Tsogo Sun last week said Liberty had sold some of its hotel assets to the companies’ joint venture, while Tsogo Sun had also raised its stake in the joint venture from 50% to 60%.

Tsogo Sun and Liberty have various hotel agreements — including the Cullinan joint venture, which holds three hotels, as well as agreements wherein Tsogo Sun manages Liberty’s hotels under Tsogo Sun’s brands for a fee.

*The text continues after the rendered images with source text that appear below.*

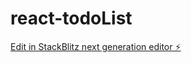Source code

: # react-todoList

[Edit in StackBlitz next generation editor ⚡️](https://stackblitz.com/~/github.com/morrowbord/react-todoList)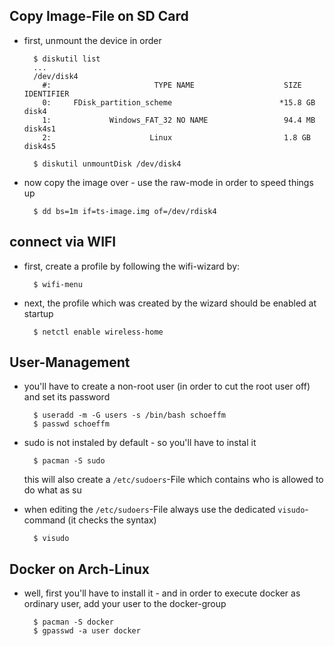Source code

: 
## Copy Image-File on SD Card

- first, unmount the device in order

        $ diskutil list
        ...
        /dev/disk4                                                                     
          #:                       TYPE NAME                    SIZE       IDENTIFIER
          0:     FDisk_partition_scheme                        *15.8 GB    disk4     
          1:             Windows_FAT_32 NO NAME                 94.4 MB    disk4s1  
          2:                      Linux                         1.8 GB     disk4s5
          
        $ diskutil unmountDisk /dev/disk4
        
- now copy the image over - use the raw-mode in order to speed things up

		$ dd bs=1m if=ts-image.img of=/dev/rdisk4

## connect via WIFI

- first, create a profile by following the wifi-wizard by:

        $ wifi-menu

- next, the profile which was created by the wizard should be enabled at startup

        $ netctl enable wireless-home

## User-Management

- you'll have to create a non-root user (in order to cut the root user off) and set its password

        $ useradd -m -G users -s /bin/bash schoeffm
        $ passwd schoeffm

- sudo is not instaled by default - so you'll have to instal it

        $ pacman -S sudo

  this will also create a `/etc/sudoers`-File which contains who is allowed to do what as su

- when editing the `/etc/sudoers`-File always use the dedicated `visudo`-command (it checks the syntax)

        $ visudo

## Docker on Arch-Linux

- well, first you'll have to install it - and in order to execute docker as ordinary user, add your user to the docker-group

        $ pacman -S docker
        $ gpasswd -a user docker
        

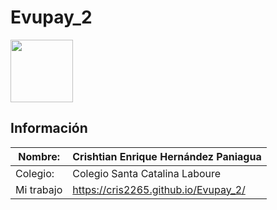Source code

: # Evupay_2

<img width="100px" src="https://jefuentes80.github.io/starup_scl/img/logo_SCL%20(3).png">


## Información

|  Nombre: | Crishtian Enrique Hernández Paniagua  |
| ------------ | ------------ |
|  Colegio: | Colegio Santa Catalina Laboure  |
|  Mi trabajo | https://cris2265.github.io/Evupay_2/  |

Tsogo Sun said on Thursday last week Liberty had agreed to sell four of its hotels to the Cullinan joint venture, while an additional hotel, which Tsogo Sun had rented from Liberty, would also become part of the joint venture.

Meanwhile, Tsogo Sun would increase its equity interest in Cullinan to 60% by subscribing for additional shares in Cullinan for R100m.

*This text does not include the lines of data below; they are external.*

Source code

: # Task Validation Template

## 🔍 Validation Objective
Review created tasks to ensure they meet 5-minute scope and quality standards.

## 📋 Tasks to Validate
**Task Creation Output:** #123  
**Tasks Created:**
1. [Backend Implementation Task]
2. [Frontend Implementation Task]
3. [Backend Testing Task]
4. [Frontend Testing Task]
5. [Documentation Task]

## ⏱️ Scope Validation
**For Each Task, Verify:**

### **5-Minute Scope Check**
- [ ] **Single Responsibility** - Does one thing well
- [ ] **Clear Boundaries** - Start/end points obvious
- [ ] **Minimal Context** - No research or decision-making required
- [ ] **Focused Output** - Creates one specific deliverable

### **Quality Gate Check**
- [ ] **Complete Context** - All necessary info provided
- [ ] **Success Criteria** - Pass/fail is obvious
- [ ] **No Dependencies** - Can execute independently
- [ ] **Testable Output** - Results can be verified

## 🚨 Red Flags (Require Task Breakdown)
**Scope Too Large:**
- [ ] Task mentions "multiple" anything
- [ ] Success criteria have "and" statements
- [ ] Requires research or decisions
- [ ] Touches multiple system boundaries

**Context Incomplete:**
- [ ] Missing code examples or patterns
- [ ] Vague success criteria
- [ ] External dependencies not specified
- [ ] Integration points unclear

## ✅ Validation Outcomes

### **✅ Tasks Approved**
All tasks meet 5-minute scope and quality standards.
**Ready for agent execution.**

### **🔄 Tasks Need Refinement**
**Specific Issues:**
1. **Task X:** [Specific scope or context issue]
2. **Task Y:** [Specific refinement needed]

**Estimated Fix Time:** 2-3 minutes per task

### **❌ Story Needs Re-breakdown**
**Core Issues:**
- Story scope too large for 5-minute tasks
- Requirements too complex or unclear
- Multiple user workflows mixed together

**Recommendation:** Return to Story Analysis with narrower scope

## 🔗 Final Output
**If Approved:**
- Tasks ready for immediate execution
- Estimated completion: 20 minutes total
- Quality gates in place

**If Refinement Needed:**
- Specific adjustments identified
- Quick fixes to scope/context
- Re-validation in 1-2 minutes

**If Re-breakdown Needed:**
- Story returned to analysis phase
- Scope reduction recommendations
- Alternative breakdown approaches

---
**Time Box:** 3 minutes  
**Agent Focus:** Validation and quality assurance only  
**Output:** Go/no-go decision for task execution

Cullinan would acquire the five hotels for a combined R1.37bn.

“The whole rationale behind this is Tsogo’s continued strategy that we like to own the properties that we manage. That’s effectively what we’re doing here — we’re buying up a 60% stake in the properties that we manage for them,” said Tsogo Sun CEO Marcel von Aulock last week.

The investment follows similar deals where Tsogo Sun has bought into assets it manages. In recent years, the company has bought the remaining 53% share of Hotel Formula 1 (now Sun1) that it did not already own.

It has also bought a 75% stake in Southern Sun Ikoyi in Lagos from the owners it managed the hotel for, as well as the Southern Sun Hyde Park for R130m — which it previously managed for Hyprop Investments. In Tsogo Sun’s gaming division, it has spent about R2bn in recent years on buying out minority shareholders in the Suncoast casino.

Mr von Aulock said it was far easier and less risky to buy operations already managed by the company, “because there is no due diligence risk”. The deals announced last week are subject to competition authority approval.